■ Your objective ■
Collect every line below that contains the word "Standard".

■ Items listed in a dataset ■
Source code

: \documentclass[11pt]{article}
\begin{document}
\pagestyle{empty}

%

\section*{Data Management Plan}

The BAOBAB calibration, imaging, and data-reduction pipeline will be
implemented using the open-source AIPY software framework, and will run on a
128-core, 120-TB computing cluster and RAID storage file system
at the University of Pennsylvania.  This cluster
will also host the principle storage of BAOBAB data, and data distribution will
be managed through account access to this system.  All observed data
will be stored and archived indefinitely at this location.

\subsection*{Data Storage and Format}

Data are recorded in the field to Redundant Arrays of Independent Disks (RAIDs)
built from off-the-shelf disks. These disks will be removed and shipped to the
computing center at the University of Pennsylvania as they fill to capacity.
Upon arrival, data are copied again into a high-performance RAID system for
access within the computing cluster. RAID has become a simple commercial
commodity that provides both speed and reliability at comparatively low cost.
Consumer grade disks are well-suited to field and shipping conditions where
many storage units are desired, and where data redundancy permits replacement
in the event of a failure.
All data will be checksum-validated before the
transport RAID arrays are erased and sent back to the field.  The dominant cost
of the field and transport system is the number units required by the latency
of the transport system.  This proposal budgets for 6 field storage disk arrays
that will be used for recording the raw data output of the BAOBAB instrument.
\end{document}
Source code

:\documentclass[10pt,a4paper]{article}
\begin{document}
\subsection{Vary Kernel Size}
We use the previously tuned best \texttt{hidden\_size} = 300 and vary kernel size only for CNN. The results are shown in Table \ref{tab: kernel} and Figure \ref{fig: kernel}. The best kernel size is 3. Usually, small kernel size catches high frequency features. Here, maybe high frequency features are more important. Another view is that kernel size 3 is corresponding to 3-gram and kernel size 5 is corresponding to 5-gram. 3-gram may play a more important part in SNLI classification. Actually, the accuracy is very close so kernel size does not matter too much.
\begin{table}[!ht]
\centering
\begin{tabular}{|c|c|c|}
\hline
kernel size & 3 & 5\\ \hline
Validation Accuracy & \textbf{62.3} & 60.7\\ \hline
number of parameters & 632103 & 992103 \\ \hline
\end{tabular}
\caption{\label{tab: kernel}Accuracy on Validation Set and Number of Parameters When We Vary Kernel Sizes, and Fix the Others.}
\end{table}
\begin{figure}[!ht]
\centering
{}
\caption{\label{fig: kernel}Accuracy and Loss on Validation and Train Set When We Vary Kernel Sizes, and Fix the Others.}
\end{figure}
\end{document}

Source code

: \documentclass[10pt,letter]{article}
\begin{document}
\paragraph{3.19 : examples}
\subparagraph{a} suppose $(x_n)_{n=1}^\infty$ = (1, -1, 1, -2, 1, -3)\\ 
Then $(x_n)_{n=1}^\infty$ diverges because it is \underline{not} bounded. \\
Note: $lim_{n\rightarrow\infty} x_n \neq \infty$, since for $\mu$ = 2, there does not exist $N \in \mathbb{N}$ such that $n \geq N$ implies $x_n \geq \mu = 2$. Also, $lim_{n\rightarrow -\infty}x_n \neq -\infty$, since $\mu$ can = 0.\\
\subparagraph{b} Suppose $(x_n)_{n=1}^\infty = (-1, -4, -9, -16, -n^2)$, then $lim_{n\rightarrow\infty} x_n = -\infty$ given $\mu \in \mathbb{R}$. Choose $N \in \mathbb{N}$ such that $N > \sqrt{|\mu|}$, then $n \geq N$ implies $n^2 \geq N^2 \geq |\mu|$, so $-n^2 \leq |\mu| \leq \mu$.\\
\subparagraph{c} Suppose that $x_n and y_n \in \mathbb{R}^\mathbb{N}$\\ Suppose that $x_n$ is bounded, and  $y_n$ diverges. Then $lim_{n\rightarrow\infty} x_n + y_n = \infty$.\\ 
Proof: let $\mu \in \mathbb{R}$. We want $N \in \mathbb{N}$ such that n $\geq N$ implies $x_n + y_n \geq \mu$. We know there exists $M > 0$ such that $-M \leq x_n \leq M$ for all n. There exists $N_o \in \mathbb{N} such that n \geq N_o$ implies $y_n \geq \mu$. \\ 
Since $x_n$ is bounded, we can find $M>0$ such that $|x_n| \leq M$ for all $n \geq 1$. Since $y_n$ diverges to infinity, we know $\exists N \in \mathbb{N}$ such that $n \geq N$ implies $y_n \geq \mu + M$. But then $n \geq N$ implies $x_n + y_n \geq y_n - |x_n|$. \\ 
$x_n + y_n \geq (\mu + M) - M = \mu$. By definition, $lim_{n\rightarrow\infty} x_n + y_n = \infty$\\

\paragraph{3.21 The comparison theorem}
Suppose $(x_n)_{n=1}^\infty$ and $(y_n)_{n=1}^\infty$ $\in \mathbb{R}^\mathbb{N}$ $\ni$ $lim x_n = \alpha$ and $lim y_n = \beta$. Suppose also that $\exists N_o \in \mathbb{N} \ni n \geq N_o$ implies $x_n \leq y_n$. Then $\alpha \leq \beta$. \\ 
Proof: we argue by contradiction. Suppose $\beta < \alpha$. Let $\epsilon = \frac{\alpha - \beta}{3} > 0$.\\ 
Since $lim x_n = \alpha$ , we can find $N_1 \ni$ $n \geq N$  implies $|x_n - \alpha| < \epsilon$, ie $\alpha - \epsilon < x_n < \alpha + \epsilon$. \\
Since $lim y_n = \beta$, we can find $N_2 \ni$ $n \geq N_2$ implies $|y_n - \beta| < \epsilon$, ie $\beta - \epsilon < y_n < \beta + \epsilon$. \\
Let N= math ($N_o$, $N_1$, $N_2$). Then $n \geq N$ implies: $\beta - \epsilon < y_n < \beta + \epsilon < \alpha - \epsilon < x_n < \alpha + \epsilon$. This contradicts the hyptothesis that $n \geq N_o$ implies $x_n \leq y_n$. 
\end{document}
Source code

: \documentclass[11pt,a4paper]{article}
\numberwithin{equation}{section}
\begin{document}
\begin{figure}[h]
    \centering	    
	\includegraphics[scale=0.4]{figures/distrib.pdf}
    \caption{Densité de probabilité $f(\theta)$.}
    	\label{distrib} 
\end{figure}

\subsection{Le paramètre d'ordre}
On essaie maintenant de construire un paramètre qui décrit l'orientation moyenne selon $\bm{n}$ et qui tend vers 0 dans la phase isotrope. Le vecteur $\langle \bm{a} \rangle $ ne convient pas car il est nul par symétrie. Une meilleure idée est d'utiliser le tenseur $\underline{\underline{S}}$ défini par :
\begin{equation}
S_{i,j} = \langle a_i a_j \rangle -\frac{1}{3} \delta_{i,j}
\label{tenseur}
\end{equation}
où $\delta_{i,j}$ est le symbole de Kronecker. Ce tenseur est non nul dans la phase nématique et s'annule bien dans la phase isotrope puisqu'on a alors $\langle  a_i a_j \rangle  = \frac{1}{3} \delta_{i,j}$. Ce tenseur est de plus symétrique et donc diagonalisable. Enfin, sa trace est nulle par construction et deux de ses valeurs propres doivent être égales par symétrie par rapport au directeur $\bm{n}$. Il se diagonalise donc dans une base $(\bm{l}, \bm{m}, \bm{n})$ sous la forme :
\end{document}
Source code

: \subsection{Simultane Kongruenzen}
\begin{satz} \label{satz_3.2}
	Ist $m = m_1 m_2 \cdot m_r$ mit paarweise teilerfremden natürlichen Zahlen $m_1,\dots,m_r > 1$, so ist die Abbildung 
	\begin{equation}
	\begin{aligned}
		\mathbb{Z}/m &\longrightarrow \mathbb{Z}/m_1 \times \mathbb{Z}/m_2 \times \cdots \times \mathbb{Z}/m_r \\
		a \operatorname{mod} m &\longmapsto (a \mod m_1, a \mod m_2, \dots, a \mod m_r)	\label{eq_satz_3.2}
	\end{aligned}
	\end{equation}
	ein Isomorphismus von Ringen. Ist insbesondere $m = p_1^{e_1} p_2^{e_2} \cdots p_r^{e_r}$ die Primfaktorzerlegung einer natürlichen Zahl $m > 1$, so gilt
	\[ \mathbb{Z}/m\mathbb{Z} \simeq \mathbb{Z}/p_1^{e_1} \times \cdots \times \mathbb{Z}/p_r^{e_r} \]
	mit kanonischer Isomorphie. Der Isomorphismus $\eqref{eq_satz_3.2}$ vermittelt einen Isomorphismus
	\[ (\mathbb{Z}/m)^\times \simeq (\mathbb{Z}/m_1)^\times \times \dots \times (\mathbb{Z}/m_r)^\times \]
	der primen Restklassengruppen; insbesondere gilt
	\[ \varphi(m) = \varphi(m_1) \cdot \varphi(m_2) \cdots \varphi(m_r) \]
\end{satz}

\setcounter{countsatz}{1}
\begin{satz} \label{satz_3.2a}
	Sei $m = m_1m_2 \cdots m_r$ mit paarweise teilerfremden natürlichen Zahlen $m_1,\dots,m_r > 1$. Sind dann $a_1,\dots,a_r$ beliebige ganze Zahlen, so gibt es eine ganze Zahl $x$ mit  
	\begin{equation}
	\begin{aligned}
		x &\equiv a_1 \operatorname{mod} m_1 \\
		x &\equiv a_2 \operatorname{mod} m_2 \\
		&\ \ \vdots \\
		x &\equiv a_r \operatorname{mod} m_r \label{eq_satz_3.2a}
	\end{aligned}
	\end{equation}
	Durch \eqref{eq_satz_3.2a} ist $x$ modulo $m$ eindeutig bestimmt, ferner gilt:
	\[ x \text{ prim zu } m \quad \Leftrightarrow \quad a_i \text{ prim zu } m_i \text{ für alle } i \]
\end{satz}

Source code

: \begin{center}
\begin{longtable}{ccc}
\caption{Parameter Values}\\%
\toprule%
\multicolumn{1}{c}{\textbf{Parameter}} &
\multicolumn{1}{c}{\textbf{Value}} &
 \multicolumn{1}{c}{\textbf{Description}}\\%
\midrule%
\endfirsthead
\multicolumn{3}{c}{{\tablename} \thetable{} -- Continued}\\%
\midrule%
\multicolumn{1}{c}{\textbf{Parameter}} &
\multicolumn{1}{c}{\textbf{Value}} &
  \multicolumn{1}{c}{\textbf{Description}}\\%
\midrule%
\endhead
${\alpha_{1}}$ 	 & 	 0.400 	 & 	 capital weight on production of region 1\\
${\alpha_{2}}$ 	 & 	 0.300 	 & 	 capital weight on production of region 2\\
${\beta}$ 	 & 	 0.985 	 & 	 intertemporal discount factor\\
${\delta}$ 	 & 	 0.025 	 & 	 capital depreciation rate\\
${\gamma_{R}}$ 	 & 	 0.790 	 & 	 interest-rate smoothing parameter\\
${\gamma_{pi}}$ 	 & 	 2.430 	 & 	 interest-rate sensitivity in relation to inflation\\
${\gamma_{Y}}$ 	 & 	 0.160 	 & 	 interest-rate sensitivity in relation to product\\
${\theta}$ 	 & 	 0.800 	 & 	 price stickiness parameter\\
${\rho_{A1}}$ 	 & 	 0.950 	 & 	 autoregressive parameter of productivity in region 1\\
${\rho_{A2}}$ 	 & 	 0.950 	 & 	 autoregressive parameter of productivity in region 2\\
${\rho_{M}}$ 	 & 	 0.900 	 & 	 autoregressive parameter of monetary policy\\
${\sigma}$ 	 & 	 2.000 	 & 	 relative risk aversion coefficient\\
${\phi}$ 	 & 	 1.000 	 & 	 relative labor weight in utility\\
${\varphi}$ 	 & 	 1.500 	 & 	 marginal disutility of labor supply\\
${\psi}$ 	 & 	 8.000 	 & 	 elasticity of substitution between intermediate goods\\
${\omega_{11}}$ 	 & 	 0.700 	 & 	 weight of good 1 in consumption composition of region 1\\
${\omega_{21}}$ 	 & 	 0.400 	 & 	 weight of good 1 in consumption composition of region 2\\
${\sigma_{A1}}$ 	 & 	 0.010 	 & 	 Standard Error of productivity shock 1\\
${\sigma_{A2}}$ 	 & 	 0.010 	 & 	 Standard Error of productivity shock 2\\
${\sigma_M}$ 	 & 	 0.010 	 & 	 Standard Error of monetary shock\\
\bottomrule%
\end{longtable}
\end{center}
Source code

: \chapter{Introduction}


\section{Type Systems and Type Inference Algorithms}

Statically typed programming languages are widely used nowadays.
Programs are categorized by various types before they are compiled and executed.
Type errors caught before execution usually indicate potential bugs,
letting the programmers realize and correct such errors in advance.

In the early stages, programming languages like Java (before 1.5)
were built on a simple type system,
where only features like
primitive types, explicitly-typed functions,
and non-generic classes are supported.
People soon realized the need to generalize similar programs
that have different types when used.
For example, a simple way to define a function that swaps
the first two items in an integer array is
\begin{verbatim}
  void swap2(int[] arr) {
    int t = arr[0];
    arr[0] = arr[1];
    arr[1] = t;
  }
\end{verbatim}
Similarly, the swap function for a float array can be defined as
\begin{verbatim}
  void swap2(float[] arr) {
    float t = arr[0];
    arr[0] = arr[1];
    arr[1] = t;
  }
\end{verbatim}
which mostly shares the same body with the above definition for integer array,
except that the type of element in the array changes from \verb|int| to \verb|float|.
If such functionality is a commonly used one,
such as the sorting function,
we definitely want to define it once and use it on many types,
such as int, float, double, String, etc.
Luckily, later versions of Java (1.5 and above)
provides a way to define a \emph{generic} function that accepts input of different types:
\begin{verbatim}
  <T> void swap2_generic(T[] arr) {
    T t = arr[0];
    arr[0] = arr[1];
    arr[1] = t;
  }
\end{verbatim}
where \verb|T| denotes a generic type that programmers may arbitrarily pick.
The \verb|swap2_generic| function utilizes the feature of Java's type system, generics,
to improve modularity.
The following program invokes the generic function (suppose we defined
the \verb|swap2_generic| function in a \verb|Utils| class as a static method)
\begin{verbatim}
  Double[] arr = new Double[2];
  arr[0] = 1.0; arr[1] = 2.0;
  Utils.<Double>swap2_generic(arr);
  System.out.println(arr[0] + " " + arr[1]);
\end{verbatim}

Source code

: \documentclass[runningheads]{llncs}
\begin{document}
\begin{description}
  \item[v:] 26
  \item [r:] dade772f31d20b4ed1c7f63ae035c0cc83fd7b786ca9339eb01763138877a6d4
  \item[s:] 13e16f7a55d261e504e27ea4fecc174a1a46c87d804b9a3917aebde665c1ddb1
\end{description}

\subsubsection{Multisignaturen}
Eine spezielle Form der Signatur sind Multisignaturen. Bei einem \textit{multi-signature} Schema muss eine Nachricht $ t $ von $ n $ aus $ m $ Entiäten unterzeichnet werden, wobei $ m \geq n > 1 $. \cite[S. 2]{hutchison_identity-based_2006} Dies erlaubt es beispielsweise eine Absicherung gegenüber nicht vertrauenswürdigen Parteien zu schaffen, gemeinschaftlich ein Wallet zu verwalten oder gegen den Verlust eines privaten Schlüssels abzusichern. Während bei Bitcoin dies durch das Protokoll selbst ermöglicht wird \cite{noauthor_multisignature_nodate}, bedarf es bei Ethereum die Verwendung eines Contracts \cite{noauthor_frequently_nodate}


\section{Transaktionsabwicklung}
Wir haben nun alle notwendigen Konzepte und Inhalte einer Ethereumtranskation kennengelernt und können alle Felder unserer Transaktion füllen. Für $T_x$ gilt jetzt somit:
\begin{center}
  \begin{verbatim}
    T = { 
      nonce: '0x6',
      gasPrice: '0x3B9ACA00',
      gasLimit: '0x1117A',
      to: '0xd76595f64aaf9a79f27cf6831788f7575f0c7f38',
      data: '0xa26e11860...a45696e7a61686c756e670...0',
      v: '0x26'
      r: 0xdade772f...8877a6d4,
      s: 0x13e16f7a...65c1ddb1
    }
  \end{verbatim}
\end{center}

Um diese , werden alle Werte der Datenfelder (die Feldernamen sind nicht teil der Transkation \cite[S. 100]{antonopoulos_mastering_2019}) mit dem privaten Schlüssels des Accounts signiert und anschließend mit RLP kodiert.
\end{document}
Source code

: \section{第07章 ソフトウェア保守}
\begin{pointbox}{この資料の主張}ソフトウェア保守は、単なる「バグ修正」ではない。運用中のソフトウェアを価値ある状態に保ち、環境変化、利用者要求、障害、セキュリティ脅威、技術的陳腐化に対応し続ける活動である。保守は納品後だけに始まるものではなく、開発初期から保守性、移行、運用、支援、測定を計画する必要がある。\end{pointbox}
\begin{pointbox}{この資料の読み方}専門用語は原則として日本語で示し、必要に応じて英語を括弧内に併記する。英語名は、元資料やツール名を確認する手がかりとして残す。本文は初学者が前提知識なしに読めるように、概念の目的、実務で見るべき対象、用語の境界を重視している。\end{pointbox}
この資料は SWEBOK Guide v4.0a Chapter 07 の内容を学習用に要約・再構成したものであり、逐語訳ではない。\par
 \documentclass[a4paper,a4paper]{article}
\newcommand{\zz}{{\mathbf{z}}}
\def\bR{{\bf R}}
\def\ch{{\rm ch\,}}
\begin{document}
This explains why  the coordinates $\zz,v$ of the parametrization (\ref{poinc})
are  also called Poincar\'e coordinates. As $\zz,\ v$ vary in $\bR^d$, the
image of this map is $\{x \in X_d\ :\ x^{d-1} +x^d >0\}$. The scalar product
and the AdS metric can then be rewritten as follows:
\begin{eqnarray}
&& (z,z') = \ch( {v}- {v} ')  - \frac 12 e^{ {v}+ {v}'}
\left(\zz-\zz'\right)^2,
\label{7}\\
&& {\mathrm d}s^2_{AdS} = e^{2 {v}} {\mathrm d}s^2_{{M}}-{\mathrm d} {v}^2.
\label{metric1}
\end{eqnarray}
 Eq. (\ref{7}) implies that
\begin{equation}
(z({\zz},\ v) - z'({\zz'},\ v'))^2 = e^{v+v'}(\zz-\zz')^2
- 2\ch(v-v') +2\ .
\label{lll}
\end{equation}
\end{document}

■ Answer to this exercise ■
${\sigma_{A1}}$ 	 & 	 0.010 	 & 	 Standard Error of productivity shock 1\\
${\sigma_{A2}}$ 	 & 	 0.010 	 & 	 Standard Error of productivity shock 2\\
${\sigma_M}$ 	 & 	 0.010 	 & 	 Standard Error of monetary shock\\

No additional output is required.